Hala was and is a seer. He foresaw the end of the gods’ world, and what his family would need to do to survive it. None trust him. It was the authority of his wife Munsara that convinced them.

He had originally intended to become the engine of Jornu, its motive power, yet all the wheedling and prophecy Hala could muster couldn't convince the others to grant him such an esteemed position. Instead he was shattered, shrieking, into a million reflective pieces, and reassembled into the city's optics - made to see through space as he already could through time.

As a structure, Hala is five enormous silver dishes pointed skyward, and the complex connecting them with hallways and bounced light. Beneath each dish is the monastery of an order of prosecutors, forbidden from speaking with each other except by the most controlled and monitored channels. These monkish prosecutors are charged with interrogating the five lobe-dish minds of Hala, ensuring there is no unity or alibi between them to further the seer-god's schemes and trickery. By their cross-examination of his splintered psyche they are able to derive cryptic, yet defused, portents to guide Jornu by. There is perpetual low-intensity gang warfare along the branches of Hala's complex from rival cults attempting to steal or disrupt these portents before they can be delivered. There are some who say the entire endeavour is a farce, that Hala's telemetry is meant for the interplanetary void rather than an atmosphere, and that his prophecy can no longer be trusted - these voices are swiftly silenced.

Due to Munsara's smoke a large part of the city is twilit at best. As her husband, Hala takes it upon himself to amend this. A web of mirrors pried from his halls reflects the brilliance of her blazing flanks to all darkened corners of Jornu. Even so, blackouts can occur when a parade, pursuit, or prank pulls the macro-mirrors out of alignment with civilian lumino-networks.


Stolys is the most likely of all the Quartermasters for a foreigner to encounter, perhaps the most likely of any god in Jornu.

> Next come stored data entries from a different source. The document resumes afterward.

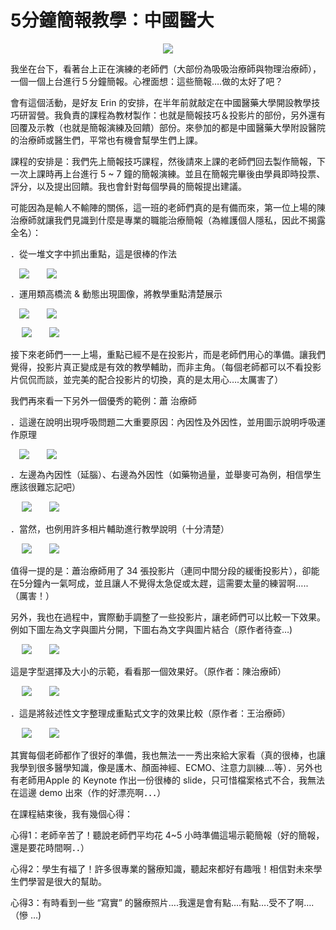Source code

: # 5分鐘簡報教學：中國醫大 

<div style="clear: both; text-align: center;"></div>
<div style="clear: both; text-align: center;"><a href="http://3.bp.blogspot.com/-Qib-WJSpzr8/VhRcE0nen8I/AAAAAAAANRQ/czVWHi9gduY/s1600/PIC49911_thumb.jpg" style="margin-left: 1em; margin-right: 1em;"><img border="0" src="http://3.bp.blogspot.com/-Qib-WJSpzr8/VhRcE0nen8I/AAAAAAAANRQ/czVWHi9gduY/s1600/PIC49911_thumb.jpg"/></a></div>
<p>我坐在台下，看著台上正在演練的老師們（大部份為吸吸治療師與物理治療師），一個一個上台進行５分鐘簡報。心裡面想：這些簡報….做的太好了吧？</p>
<p>會有這個活動，是好友 Erin 的安排，在半年前就敲定在中國醫藥大學開設教學技巧研習營。我負責的課程為教材製作：也就是簡報技巧＆投影片的部份，另外還有回覆及示教（也就是簡報演練及回饋）部份。來參加的都是中國醫藥大學附設醫院的治療師或醫生們，平常也有機會幫學生們上課。<a name="more"></a></p>
<p>課程的安排是：我們先上簡報技巧課程，然後請來上課的老師們回去製作簡報，下一次上課時再上台進行 5 ~ 7 鐘的簡報演練。並且在簡報完畢後由學員即時投票、評分，以及提出回饋。我也會針對每個學員的簡報提出建議。</p>
<p>可能因為是輸人不輸陣的關係，這一班的老師們真的是有備而來，第一位上場的陳 治療師就讓我們見識到什麼是專業的職能治療簡報（為維護個人隱私，因此不揭露全名）：</p>
<p>．從一堆文字中抓出重點，這是很棒的作法</p>
<p><a href="http://4.bp.blogspot.com/-QDm8rUrfSw4/VhRcE1o3YoI/AAAAAAAANRY/OeXdKfGWz5M/s1600/image_thumb.png" style="margin-left: 1em; margin-right: 1em; text-align: center;"><img border="0" src="http://4.bp.blogspot.com/-QDm8rUrfSw4/VhRcE1o3YoI/AAAAAAAANRY/OeXdKfGWz5M/s1600/image_thumb.png"/></a><a href="http://3.bp.blogspot.com/-AG2k84PeHsY/VhRcQCBsKVI/AAAAAAAANTg/E0dj6tRmG08/s1600/image_thumb_3.png" style="margin-left: 1em; margin-right: 1em; text-align: center;"><img border="0" src="http://3.bp.blogspot.com/-AG2k84PeHsY/VhRcQCBsKVI/AAAAAAAANTg/E0dj6tRmG08/s1600/image_thumb_3.png"/></a></p>
<p>．運用類高橋流 &amp; 動態出現圖像，將教學重點清楚展示</p>
<p> <a href="http://3.bp.blogspot.com/-AaH7g_cvNjs/VhRcJOM-UrI/AAAAAAAANSk/mI9QcFyBQa0/s1600/image_thumb_4.png" style="margin-left: 1em; margin-right: 1em; text-align: center;"><img border="0" src="http://3.bp.blogspot.com/-AaH7g_cvNjs/VhRcJOM-UrI/AAAAAAAANSk/mI9QcFyBQa0/s1600/image_thumb_4.png"/></a><a href="http://3.bp.blogspot.com/-qQigGj4t0dA/VhRcJ1EXQeI/AAAAAAAANSw/9NCtfJ9EtsA/s1600/image_thumb_5.png" style="margin-left: 1em; margin-right: 1em; text-align: center;"><img border="0" src="http://3.bp.blogspot.com/-qQigGj4t0dA/VhRcJ1EXQeI/AAAAAAAANSw/9NCtfJ9EtsA/s1600/image_thumb_5.png"/></a></p>
<p> <a href="http://4.bp.blogspot.com/-sNAD81i9LGQ/VhRcKlqOCBI/AAAAAAAANS4/HkbpmmDDkuw/s1600/image_thumb_6.png" style="margin-left: 1em; margin-right: 1em; text-align: center;"><img border="0" src="http://4.bp.blogspot.com/-sNAD81i9LGQ/VhRcKlqOCBI/AAAAAAAANS4/HkbpmmDDkuw/s1600/image_thumb_6.png"/></a><a href="http://4.bp.blogspot.com/-ZIqGtCuR_lQ/VhRcLN467AI/AAAAAAAANTA/D8XQ_gWOpEI/s1600/image_thumb_7.png" style="margin-left: 1em; margin-right: 1em; text-align: center;"><img border="0" src="http://4.bp.blogspot.com/-ZIqGtCuR_lQ/VhRcLN467AI/AAAAAAAANTA/D8XQ_gWOpEI/s1600/image_thumb_7.png"/></a></p>
<p>接下來老師們一一上場，重點已經不是在投影片，而是老師們用心的準備。讓我們覺得，投影片真正變成是有效的教學輔助，而非主角。（每個老師都可以不看投影片侃侃而談，並完美的配合投影片的切換，真的是太用心….太厲害了）</p>
<p>我們再來看一下另外一個優秀的範例：蕭 治療師</p>
<p>．這邊在說明出現呼吸問題二大重要原因：內因性及外因性，並用圖示說明呼吸運作原理</p>
<p> <a href="http://4.bp.blogspot.com/-K9X4N4ATgLE/VhRcMElK_BI/AAAAAAAANTI/sVHx5bCJU3Y/s1600/image_thumb_8.png" style="margin-left: 1em; margin-right: 1em; text-align: center;"><img border="0" src="http://4.bp.blogspot.com/-K9X4N4ATgLE/VhRcMElK_BI/AAAAAAAANTI/sVHx5bCJU3Y/s1600/image_thumb_8.png"/></a><a href="http://4.bp.blogspot.com/-oBElPDaPYzM/VhRcM9XFvLI/AAAAAAAANTQ/TUx_HQDUUIU/s1600/image_thumb_9.png" style="margin-left: 1em; margin-right: 1em; text-align: center;"><img border="0" src="http://4.bp.blogspot.com/-oBElPDaPYzM/VhRcM9XFvLI/AAAAAAAANTQ/TUx_HQDUUIU/s1600/image_thumb_9.png"/></a></p>
<p>．左邊為內因性（延腦）、右邊為外因性（如藥物過量，並舉麥可為例，相信學生應該很難忘記吧）</p>
<p> <a href="http://1.bp.blogspot.com/-bGXQzh3M35I/VhRcE1wiDhI/AAAAAAAANRU/PRY3KeV56NA/s1600/image_thumb_10.png" style="margin-left: 1em; margin-right: 1em; text-align: center;"><img border="0" src="http://1.bp.blogspot.com/-bGXQzh3M35I/VhRcE1wiDhI/AAAAAAAANRU/PRY3KeV56NA/s1600/image_thumb_10.png"/></a><a href="http://1.bp.blogspot.com/-Lt1tF2iCr1s/VhRcGX5P12I/AAAAAAAANRs/ZeaYMs-xSdQ/s1600/image_thumb_11.png" style="margin-left: 1em; margin-right: 1em; text-align: center;"><img border="0" src="http://1.bp.blogspot.com/-Lt1tF2iCr1s/VhRcGX5P12I/AAAAAAAANRs/ZeaYMs-xSdQ/s1600/image_thumb_11.png"/></a></p>
<p>．當然，也例用許多相片輔助進行教學說明（十分清楚）</p>
<p> <a href="http://2.bp.blogspot.com/-Z7vwBXkywFU/VhRcNeNjMPI/AAAAAAAANTU/UGq_i0T7-0M/s1600/image_thumb_12.png" style="margin-left: 1em; margin-right: 1em; text-align: center;"><img border="0" src="http://2.bp.blogspot.com/-Z7vwBXkywFU/VhRcNeNjMPI/AAAAAAAANTU/UGq_i0T7-0M/s1600/image_thumb_12.png"/></a><a href="http://1.bp.blogspot.com/-aAg6XYQuC3g/VhRcGJlB5gI/AAAAAAAANRo/6p1KSue8ImI/s1600/image_thumb_13.png" style="margin-left: 1em; margin-right: 1em; text-align: center;"><img border="0" src="http://1.bp.blogspot.com/-aAg6XYQuC3g/VhRcGJlB5gI/AAAAAAAANRo/6p1KSue8ImI/s1600/image_thumb_13.png"/></a></p>
<p>值得一提的是：蕭治療師用了 34 張投影片（連同中間分段的緩衝投影片），卻能在5分鐘內一氣呵成，並且讓人不覺得太急促或太趕，這需要太量的練習啊…..（厲害！）</p>
<p>另外，我也在過程中，實際動手調整了一些投影片，讓老師們可以比較一下效果。例如下圖左為文字與圖片分開，下圖右為文字與圖片結合（原作者待查…)</p>
<p> <a href="http://1.bp.blogspot.com/-kwu-4wX6b9c/VhRcGhvtKhI/AAAAAAAANRw/XRCHu57iLTw/s1600/image_thumb_14.png" style="margin-left: 1em; margin-right: 1em; text-align: center;"><img border="0" src="http://1.bp.blogspot.com/-kwu-4wX6b9c/VhRcGhvtKhI/AAAAAAAANRw/XRCHu57iLTw/s1600/image_thumb_14.png"/></a><a href="http://4.bp.blogspot.com/-92eYndwZyzY/VhRcHHr9uJI/AAAAAAAANR8/6fZQMAmp3pc/s1600/image_thumb_15.png" style="margin-left: 1em; margin-right: 1em; text-align: center;"><img border="0" src="http://4.bp.blogspot.com/-92eYndwZyzY/VhRcHHr9uJI/AAAAAAAANR8/6fZQMAmp3pc/s1600/image_thumb_15.png"/></a></p>
<p>這是字型選擇及大小的示範，看看那一個效果好。（原作者：陳治療師）</p>
<p> <a href="http://1.bp.blogspot.com/-BikgiHA3I84/VhRcHeFtQAI/AAAAAAAANSA/2ZM2IeKfIZQ/s1600/image_thumb_16.png" style="margin-left: 1em; margin-right: 1em; text-align: center;"><img border="0" src="http://1.bp.blogspot.com/-BikgiHA3I84/VhRcHeFtQAI/AAAAAAAANSA/2ZM2IeKfIZQ/s1600/image_thumb_16.png"/></a><a href="http://2.bp.blogspot.com/-E58YuMwSasA/VhRcHwgetYI/AAAAAAAANSM/GUzUKupTGgM/s1600/image_thumb_17.png" style="margin-left: 1em; margin-right: 1em; text-align: center;"><img border="0" src="http://2.bp.blogspot.com/-E58YuMwSasA/VhRcHwgetYI/AAAAAAAANSM/GUzUKupTGgM/s1600/image_thumb_17.png"/></a></p>
<p>．這是將敍述性文字整理成重點式文字的效果比較（原作者：王治療師）</p>
<p> <a href="http://3.bp.blogspot.com/-2YWp4XquSqg/VhRcIJOYHuI/AAAAAAAANSQ/7C5_iTv9zQ8/s1600/image_thumb_18.png" style="margin-left: 1em; margin-right: 1em; text-align: center;"><img border="0" src="http://3.bp.blogspot.com/-2YWp4XquSqg/VhRcIJOYHuI/AAAAAAAANSQ/7C5_iTv9zQ8/s1600/image_thumb_18.png"/></a><a href="http://1.bp.blogspot.com/-HUXq3lD0ZVs/VhRcIs9jIWI/AAAAAAAANSc/-YWX_Qdlw1Q/s1600/image_thumb_19.png" style="margin-left: 1em; margin-right: 1em; text-align: center;"><img border="0" src="http://1.bp.blogspot.com/-HUXq3lD0ZVs/VhRcIs9jIWI/AAAAAAAANSc/-YWX_Qdlw1Q/s1600/image_thumb_19.png"/></a></p>
<p>其實每個老師都作了很好的準備，我也無法一一秀出來給大家看（真的很棒，也讓我學到很多醫學知識，像是護木、顏面神經、ECMO、注意力訓練….等）．另外也有老師用Apple 的 Keynote 作出一份很棒的 slide，只可惜檔案格式不合，我無法在這邊 demo 出來（作的好漂亮啊．．．）</p>
<p>在課程結束後，我有幾個心得：</p>
<p>心得1：老師辛苦了！聽說老師們平均花 4~5 小時準備這場示範簡報（好的簡報，還是要花時間啊．．）</p>
<p>心得2：學生有福了！許多很專業的醫療知識，聽起來都好有趣哦！相信對未來學生們學習是很大的幫助。</p>
<p>心得3：有時看到一些 “寫實” 的醫療照片….我還是會有點….有點….受不了啊….（慘 …)</p>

She is a gregarious being, quick to befriend, eager to learn (quicker to discard once she has what she wants). It's what she was made for.

An eclectic building, Stolys is part university, part embassy, and part zoo, under constant renovation and reinvention. Of all the gods of Jornu, she is the only one with demigods, for her priests are integrated into her divine construction, either as fleshy, conscious mortar or with music-box-like machines chirping from a privileged position in their skulls.

Her role in the pantheon is to learn, assimilate, and manipulate the new world that Jornu has found itself upon. In the old world she was a goddess of something like a rainbow, a divine messenger who circled the world a dozen times over before the day was done, yet now her horizons are restricted, her ability to travel and observe for herself shackled to her own foundations.

This is agonizing for her - Stolys is starved for knowledge. Her Jornuan agents are limited in the movements, and ignorant of the outside world besides. She needs agents, agents of the new world, and when employing them is on the knife's edge of paying through the nose for information, and capturing them for vivisection.


Elegant Lomizelc, trimmed and manicured and stuccoed and painted in all the ways that are pleasing to the eye. Land here is coveted, where the sunshine might be enjoyed outside Munsara's caul.

Most of Lomizelc is claimed by the fortified micro-fiefs of old world aristocratic families. Their holdings are the last place in the entire universe where Jornu's fruits are grown in the same manner as they were so very long ago. The families have calcified in the new order of the city, without the uniting yoke of the royals. Roles are played out in feuds and scandals that have repeated so much over the generations that they've become formal traditions. Honours are granted to exceptional knights-florist on the scale of patches of dirt. The gods themselves are mistrusted for the forms they've taken. Alcoves are carved into idols to worship.

Edging in on the nobility's manor-farms are the towers of Jornu's noveau riche, built with merchant-wealth. They have no love for tradition and much for the money brought in by trade between Jornu and its new world. Their feuds are stunning in their speed and innovation. Lomizelc abhors brute violence, but their eyes are low, so the merchants fight 'cloud wars' between their towers, and against the taller nobles' homes. These wars are fought at lethal heights with war-kites, siphon-blasted toxic gases, pole-shimmying mercenaries, trained birds, and pissed-off swarms of bees (or rather their Jornu-equivalent).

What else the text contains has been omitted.